Source records:
******

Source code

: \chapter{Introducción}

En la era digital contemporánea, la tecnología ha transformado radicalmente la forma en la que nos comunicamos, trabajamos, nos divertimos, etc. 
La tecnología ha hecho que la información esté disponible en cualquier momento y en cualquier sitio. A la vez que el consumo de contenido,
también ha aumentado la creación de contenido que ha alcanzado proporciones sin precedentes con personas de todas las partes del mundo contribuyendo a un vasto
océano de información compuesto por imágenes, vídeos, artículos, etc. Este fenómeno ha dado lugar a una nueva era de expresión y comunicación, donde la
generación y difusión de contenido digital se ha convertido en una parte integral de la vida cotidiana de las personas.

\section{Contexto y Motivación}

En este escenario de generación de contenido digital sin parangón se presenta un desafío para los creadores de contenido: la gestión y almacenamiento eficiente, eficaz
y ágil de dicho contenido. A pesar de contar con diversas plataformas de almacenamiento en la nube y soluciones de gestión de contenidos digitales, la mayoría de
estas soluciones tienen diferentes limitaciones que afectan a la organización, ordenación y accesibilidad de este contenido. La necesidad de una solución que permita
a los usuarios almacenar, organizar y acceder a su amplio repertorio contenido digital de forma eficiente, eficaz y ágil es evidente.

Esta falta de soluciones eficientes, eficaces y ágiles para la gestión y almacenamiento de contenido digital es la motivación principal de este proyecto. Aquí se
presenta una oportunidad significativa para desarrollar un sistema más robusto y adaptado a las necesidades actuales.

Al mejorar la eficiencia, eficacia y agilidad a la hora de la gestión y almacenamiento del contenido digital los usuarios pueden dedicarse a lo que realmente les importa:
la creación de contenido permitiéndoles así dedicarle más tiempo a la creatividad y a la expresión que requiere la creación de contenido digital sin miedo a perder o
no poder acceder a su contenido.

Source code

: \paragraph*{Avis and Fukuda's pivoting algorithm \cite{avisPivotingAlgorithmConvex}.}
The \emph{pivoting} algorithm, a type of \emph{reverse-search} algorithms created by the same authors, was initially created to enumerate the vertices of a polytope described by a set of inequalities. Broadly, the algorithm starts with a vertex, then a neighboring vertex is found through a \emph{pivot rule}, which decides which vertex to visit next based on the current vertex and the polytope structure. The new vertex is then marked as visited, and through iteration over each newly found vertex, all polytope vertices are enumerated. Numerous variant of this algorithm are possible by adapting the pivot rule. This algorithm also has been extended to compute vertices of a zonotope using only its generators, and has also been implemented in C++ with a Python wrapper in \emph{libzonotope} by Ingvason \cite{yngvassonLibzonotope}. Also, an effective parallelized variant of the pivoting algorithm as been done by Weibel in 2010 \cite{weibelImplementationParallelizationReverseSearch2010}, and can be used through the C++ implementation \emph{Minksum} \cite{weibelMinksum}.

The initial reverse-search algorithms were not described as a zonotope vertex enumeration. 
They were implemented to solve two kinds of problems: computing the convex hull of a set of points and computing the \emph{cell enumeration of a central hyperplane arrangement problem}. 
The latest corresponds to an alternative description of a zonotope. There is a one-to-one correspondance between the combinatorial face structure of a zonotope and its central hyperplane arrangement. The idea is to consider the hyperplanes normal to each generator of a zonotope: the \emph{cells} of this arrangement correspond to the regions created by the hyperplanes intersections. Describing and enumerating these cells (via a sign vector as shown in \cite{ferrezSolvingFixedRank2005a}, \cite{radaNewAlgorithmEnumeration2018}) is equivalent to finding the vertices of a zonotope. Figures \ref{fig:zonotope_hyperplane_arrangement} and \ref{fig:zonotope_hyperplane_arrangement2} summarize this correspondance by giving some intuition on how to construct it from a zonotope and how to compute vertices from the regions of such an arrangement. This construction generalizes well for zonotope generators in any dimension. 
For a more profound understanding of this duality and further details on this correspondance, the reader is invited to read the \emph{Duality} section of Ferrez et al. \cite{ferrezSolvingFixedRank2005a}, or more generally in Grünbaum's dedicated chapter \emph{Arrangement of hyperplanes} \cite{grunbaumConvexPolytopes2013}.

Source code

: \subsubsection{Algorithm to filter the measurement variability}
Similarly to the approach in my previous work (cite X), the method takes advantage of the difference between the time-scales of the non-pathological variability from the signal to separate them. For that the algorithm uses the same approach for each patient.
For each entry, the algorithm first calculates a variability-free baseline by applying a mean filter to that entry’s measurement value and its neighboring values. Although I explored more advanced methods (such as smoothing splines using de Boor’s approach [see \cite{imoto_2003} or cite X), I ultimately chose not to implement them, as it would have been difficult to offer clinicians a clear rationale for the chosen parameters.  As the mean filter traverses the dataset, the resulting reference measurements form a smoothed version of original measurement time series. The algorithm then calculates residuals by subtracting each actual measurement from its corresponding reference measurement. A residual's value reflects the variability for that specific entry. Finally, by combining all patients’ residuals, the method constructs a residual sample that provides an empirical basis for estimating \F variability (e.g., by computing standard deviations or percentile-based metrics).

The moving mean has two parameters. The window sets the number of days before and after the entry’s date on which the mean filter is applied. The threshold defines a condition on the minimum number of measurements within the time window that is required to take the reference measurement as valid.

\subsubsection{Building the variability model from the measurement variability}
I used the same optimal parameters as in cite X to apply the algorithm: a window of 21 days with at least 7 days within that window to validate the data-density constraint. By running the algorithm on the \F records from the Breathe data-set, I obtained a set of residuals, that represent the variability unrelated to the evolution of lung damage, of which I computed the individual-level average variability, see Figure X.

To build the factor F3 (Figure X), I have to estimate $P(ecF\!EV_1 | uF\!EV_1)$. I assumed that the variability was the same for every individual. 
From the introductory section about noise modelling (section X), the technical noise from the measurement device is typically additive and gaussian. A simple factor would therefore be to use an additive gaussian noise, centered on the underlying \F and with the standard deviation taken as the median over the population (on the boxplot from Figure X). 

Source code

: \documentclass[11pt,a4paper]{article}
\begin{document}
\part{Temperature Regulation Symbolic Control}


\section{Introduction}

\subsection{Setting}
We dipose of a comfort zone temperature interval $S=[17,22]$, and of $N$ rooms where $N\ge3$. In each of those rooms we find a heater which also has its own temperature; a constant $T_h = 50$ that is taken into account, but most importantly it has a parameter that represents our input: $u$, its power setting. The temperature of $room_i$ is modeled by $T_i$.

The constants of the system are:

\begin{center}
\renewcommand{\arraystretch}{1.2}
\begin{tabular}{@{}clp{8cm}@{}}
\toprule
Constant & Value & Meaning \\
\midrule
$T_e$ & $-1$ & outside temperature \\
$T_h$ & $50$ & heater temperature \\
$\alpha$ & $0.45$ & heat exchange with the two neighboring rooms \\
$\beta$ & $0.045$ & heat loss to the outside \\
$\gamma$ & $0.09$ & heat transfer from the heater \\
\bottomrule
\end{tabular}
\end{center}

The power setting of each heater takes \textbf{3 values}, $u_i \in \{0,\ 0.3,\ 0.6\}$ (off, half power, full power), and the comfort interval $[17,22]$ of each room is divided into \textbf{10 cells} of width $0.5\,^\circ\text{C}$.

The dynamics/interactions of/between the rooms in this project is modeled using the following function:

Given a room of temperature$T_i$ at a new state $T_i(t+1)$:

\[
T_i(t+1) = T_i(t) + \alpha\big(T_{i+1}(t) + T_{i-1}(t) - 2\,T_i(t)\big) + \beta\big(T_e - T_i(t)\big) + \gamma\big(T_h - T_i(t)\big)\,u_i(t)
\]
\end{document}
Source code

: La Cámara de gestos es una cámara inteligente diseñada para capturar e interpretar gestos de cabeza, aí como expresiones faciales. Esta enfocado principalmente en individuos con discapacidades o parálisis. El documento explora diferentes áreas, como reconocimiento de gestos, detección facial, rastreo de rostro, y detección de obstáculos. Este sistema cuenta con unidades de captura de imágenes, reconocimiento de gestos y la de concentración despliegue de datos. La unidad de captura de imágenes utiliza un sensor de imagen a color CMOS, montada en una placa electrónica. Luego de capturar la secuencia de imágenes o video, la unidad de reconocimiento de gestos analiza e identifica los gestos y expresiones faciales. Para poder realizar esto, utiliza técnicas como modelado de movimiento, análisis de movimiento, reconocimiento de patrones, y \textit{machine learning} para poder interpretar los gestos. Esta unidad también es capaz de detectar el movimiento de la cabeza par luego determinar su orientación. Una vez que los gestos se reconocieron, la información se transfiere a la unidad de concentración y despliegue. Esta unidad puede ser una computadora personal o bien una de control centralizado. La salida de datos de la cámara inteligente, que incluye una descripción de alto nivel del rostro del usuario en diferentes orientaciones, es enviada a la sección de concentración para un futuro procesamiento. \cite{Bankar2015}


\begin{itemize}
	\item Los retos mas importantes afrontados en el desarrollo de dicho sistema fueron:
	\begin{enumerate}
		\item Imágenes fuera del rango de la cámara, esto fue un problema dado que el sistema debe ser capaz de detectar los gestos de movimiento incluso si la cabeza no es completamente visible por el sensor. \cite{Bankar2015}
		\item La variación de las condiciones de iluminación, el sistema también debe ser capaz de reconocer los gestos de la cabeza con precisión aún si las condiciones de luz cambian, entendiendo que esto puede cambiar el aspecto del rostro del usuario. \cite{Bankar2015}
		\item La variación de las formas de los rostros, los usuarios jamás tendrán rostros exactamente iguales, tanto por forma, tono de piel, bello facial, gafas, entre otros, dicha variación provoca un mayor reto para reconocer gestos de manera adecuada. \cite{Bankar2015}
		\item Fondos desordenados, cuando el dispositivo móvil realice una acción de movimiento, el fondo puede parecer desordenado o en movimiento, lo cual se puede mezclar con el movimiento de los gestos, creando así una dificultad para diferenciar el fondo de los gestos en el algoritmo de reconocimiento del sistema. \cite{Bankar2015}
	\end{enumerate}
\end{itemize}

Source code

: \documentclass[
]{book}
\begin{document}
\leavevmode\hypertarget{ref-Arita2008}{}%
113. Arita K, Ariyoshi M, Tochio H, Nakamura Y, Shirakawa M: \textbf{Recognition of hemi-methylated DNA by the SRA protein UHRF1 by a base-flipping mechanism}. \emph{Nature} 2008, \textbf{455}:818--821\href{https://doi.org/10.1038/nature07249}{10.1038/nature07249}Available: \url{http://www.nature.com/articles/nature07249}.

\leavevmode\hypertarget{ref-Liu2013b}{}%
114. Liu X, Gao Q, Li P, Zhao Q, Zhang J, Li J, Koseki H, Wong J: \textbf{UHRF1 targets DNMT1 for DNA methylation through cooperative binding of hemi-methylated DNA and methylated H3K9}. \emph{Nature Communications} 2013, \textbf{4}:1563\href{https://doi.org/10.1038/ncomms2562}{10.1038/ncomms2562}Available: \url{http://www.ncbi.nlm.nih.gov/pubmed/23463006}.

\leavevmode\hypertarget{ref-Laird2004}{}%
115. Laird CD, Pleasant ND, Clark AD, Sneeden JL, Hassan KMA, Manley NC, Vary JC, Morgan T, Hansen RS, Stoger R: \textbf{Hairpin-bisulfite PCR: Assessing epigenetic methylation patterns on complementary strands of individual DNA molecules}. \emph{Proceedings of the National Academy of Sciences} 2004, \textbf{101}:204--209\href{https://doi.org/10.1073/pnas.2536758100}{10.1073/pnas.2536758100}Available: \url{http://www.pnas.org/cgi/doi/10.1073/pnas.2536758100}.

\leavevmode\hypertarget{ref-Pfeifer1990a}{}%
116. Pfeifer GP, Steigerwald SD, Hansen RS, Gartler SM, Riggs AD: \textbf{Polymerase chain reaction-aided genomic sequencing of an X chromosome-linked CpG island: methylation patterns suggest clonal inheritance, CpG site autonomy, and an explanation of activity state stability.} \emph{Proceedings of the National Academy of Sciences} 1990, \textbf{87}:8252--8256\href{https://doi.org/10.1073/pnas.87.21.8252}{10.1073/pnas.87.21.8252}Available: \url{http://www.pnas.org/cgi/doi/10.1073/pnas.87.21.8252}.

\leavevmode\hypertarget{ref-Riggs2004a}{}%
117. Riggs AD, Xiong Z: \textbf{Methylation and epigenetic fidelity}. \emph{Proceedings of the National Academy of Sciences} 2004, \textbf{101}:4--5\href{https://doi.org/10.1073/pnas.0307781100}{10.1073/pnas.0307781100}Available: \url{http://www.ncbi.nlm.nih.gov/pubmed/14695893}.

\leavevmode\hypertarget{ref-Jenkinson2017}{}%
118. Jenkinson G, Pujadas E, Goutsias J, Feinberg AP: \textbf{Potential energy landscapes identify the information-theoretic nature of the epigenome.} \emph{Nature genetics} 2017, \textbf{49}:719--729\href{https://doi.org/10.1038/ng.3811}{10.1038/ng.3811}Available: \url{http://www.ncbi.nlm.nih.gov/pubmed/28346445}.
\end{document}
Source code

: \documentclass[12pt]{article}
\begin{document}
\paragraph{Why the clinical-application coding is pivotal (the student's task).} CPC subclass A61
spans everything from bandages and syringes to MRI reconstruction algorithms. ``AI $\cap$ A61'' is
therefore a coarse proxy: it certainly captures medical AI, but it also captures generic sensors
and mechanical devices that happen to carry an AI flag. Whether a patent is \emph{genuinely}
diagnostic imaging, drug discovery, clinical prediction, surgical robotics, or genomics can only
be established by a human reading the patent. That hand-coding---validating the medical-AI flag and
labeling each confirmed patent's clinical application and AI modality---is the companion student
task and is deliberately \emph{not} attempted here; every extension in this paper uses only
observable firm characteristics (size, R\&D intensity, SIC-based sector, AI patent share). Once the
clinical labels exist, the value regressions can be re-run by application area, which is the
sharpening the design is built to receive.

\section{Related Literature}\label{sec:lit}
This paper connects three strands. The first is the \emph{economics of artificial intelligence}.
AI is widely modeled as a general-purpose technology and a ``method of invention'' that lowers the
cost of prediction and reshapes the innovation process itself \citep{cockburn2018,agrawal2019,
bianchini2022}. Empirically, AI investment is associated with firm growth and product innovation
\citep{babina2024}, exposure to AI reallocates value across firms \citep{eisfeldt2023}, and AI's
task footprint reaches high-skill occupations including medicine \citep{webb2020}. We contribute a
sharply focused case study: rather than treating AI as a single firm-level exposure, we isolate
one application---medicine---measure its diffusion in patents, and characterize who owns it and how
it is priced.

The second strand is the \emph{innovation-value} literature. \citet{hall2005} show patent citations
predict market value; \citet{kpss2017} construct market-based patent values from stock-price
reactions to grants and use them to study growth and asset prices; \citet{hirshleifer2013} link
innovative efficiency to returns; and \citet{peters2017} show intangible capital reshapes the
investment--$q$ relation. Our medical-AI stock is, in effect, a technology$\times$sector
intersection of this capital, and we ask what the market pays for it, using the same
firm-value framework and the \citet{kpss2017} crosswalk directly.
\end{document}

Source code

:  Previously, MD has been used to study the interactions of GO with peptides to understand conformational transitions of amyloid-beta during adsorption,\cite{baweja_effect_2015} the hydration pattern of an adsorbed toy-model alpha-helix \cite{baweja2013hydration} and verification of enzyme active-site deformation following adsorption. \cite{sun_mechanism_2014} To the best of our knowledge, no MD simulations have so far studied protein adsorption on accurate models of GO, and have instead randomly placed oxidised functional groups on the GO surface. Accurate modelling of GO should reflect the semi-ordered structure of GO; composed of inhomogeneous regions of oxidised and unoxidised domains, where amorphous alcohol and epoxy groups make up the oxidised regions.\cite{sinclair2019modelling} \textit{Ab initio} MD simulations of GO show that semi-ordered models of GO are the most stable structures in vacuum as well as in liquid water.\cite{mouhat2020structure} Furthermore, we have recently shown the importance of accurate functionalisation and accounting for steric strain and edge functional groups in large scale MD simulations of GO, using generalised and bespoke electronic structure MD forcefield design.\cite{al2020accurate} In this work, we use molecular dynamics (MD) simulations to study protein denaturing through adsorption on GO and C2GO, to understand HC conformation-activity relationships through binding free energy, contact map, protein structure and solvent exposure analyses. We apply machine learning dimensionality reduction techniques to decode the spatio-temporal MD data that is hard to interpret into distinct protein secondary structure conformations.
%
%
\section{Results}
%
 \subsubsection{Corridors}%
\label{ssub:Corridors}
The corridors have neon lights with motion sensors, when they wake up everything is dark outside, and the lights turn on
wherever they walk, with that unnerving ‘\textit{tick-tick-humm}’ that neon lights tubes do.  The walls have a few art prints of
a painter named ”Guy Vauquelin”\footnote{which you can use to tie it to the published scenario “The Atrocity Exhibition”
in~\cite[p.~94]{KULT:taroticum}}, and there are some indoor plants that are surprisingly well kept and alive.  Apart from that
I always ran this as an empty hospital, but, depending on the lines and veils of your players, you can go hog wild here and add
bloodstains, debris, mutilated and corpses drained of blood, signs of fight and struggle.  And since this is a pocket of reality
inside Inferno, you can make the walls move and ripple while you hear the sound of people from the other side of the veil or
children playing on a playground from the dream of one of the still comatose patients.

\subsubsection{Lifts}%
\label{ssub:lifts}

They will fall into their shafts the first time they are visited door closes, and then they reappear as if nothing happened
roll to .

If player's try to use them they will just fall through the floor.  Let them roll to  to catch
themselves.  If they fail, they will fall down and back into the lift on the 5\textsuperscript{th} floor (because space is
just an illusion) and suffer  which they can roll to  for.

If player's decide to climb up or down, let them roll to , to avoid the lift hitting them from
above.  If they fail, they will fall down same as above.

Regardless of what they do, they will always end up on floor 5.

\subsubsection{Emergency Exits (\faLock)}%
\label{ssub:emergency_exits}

******

**Work instructions:**
What you give back should be only the lines of the records above, starting at the line with "one application---medicine---measure its" and ending at the line with "reactions to grants", restated word for word.

**Exercise response:**
one application---medicine---measure its diffusion in patents, and characterize who owns it and how
it is priced.

The second strand is the \emph{innovation-value} literature. \citet{hall2005} show patent citations
predict market value; \citet{kpss2017} construct market-based patent values from stock-price
reactions to grants and use them to study growth and asset prices; \citet{hirshleifer2013} link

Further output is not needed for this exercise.